In [1]:
import pandas as pd
import scipy.stats
import numpy as np
data = pd.read_csv('full_data.csv')


Has variance in review scores been decreasing over time? By breaking the data into two groups for older music and more recent music, we can run a t-test on the standard deviations of each year:

In [11]:
annual_stds = data.groupby('publication_year').std().score
older_music = annual_stds[annual_stds.index <= 2007]
recent_music = annual_stds[annual_stds.index > 2007]
T, p = scipy.stats.ttest_ind(older_music, recent_music, equal_var = False)
print("T score: {:.2f}, P value: {:.5f}".format(T, p))


T score: 4.81, P value: 0.00031


These results indicate that yes, variance in reviews has been shrinking over time.

Visually, there did not appear to be relationships between the audio feature variables and review score. The variable used as an example was liveliness. Taking a mathematical approach instead of a visual one, we can calculate the Pearson's correlation coefficient between liveliness and review score.

In [3]:
data[['score', 'liveness_mean']].corr(method='pearson')

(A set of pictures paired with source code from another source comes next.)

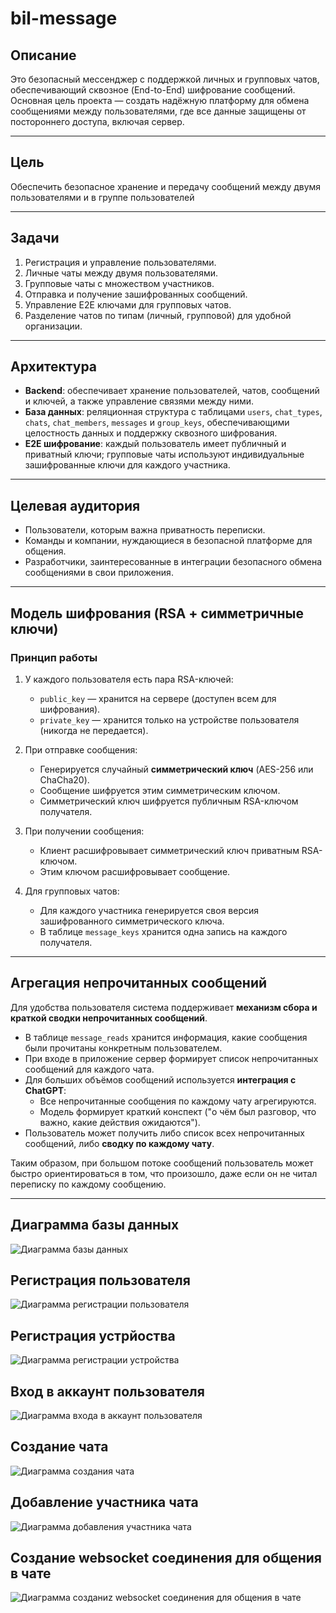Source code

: # bil-message

## Описание

Это безопасный мессенджер с поддержкой личных и групповых чатов, обеспечивающий сквозное (End-to-End) шифрование сообщений. Основная цель проекта — создать надёжную платформу для обмена сообщениями между пользователями, где все данные защищены от постороннего доступа, включая сервер.  

---

## Цель

Обеспечить безопасное хранение и передачу сообщений между двумя пользователями и в группе пользователей

---

## Задачи

1. Регистрация и управление пользователями.
2. Личные чаты между двумя пользователями.
3. Групповые чаты с множеством участников.
4. Отправка и получение зашифрованных сообщений.
5. Управление E2E ключами для групповых чатов.
6. Разделение чатов по типам (личный, групповой) для удобной организации.

---

## Архитектура

- **Backend**: обеспечивает хранение пользователей, чатов, сообщений и ключей, а также управление связями между ними.
- **База данных**: реляционная структура с таблицами `users`, `chat_types`, `chats`, `chat_members`, `messages` и `group_keys`, обеспечивающими целостность данных и поддержку сквозного шифрования.
- **E2E шифрование**: каждый пользователь имеет публичный и приватный ключи; групповые чаты используют индивидуальные зашифрованные ключи для каждого участника.

---

## Целевая аудитория
- Пользователи, которым важна приватность переписки.
- Команды и компании, нуждающиеся в безопасной платформе для общения.
- Разработчики, заинтересованные в интеграции безопасного обмена сообщениями в свои приложения.

---

## Модель шифрования (RSA + симметричные ключи)

### Принцип работы
1. У каждого пользователя есть пара RSA-ключей:
   - `public_key` — хранится на сервере (доступен всем для шифрования).  
   - `private_key` — хранится только на устройстве пользователя (никогда не передается).  

2. При отправке сообщения:
   - Генерируется случайный **симметрический ключ** (AES-256 или ChaCha20).  
   - Сообщение шифруется этим симметрическим ключом.  
   - Симметрический ключ шифруется публичным RSA-ключом получателя.  

3. При получении сообщения:
   - Клиент расшифровывает симметрический ключ приватным RSA-ключом.  
   - Этим ключом расшифровывает сообщение.  

4. Для групповых чатов:
   - Для каждого участника генерируется своя версия зашифрованного симметрического ключа.  
   - В таблице `message_keys` хранится одна запись на каждого получателя.  

---

## Агрегация непрочитанных сообщений

Для удобства пользователя система поддерживает **механизм сбора и краткой сводки непрочитанных сообщений**.  

- В таблице `message_reads` хранится информация, какие сообщения были прочитаны конкретным пользователем.  
- При входе в приложение сервер формирует список непрочитанных сообщений для каждого чата.  
- Для больших объёмов сообщений используется **интеграция с ChatGPT**:  
  - Все непрочитанные сообщения по каждому чату агрегируются.  
  - Модель формирует краткий конспект ("о чём был разговор, что важно, какие действия ожидаются").  
- Пользователь может получить либо список всех непрочитанных сообщений, либо **сводку по каждому чату**.  

Таким образом, при большом потоке сообщений пользователь может быстро ориентироваться в том, что произошло, даже если он не читал переписку по каждому сообщению.

---

## Диаграмма базы данных

![Диаграмма базы данных](docs/db.png)

## Регистрация пользователя

![Диаграмма регистрации пользователя](docs/register.png)

## Регистрация устрйоства

![Диаграмма регистрации устройства](docs/device.png)

## Вход в аккаунт пользователя

![Диаграмма входа в аккаунт пользователя](docs/login.png)

## Создание чата

![Диаграмма создания чата](docs/chat_create.png)

## Добавление участника чата

![Диаграмма добавления участника чата](docs/chat_add_member.png)

## Создание websocket соединения для общения в чате

![Диаграмма cозданиz websocket соединения для общения в чате](docs/chat_websocket.png)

Unnamed: 0,score,liveness_mean
score,1.0,-0.002919
liveness_mean,-0.002919,1.0


The value of -0.0029 confirms our suspicion that there is no relationship between these two. 

Have albums been getting louder and more energetic over time?

In [4]:
older_music = data[data.release_year <= 2006].dropna()
recent_music = data[data.release_year > 2006].dropna()

energy_mean_T, energy_mean_P = scipy.stats.ttest_ind(older_music.energy_mean, recent_music.energy_mean, equal_var=False)
print("T score: {:.2f}, P value: {:.4f}".format(energy_mean_T, energy_mean_P))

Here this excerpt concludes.